Parts of the incoming administration have become too focused on the trade deficit, as it hangs in delicate balance with foreign investments flowing into the United States, former Bush 43 economist Gregory Mankiw told CNBC on Tuesday.
"We're importing more than we're exporting, but the money that the foreigners are getting for those imports is coming back to the U.S. economy in the form of capital flows," Mankiw told "Squawk Box." "A trade deficit's going to naturally result from that."
While Mankiw had no objection to Donald Trump's call to ramp up exports, the Harvard professor said that if foreign investors want to continue bringing money to the United States, they have to make money, which becomes increasingly difficult if the president-elect decides to raise tariffs.

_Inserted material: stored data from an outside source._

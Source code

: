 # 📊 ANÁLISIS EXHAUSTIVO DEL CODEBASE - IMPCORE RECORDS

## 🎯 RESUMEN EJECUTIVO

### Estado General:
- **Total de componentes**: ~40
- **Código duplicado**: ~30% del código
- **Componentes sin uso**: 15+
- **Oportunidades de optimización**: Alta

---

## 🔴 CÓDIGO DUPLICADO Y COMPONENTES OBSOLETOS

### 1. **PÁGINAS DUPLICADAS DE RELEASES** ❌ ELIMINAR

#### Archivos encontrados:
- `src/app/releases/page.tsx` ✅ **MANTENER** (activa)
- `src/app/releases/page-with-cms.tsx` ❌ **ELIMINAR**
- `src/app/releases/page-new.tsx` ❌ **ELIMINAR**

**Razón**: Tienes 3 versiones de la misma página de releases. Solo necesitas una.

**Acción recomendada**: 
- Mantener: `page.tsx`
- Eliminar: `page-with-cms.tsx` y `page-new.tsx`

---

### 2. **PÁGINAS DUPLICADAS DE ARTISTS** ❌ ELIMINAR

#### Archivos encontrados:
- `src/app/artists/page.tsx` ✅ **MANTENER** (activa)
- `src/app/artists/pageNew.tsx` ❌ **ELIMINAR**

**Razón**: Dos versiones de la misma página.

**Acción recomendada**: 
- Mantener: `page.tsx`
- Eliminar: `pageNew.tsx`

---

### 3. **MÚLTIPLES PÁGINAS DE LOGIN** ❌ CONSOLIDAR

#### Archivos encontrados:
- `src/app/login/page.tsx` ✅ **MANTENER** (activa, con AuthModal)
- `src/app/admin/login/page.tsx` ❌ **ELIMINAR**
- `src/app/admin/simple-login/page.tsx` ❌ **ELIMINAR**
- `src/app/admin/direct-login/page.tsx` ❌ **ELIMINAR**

"This focus on the trade deficit is, I think, a distraction," said Mankiw, who was chairman of the Council of Economic Advisers under President George W. Bush.
Mankiw added that Trump's push for pro-growth policies may run counter to the negative view of the trade deficit, which Trump's pick for Commerce secretary, investor Wilbur Ross, said was a drag on economic growth.
"If Donald Trump gets a better tax policy, if he gets a better regulatory policy, that's going to make our economy grow more," Mankiw said. "That's going to attract more capital to the United States, it's going to make the dollar stronger, and lead to larger trade deficits."
"Some of the things he's talking about are good policies, but they're not necessarily going to move the trade balance towards zero," he added.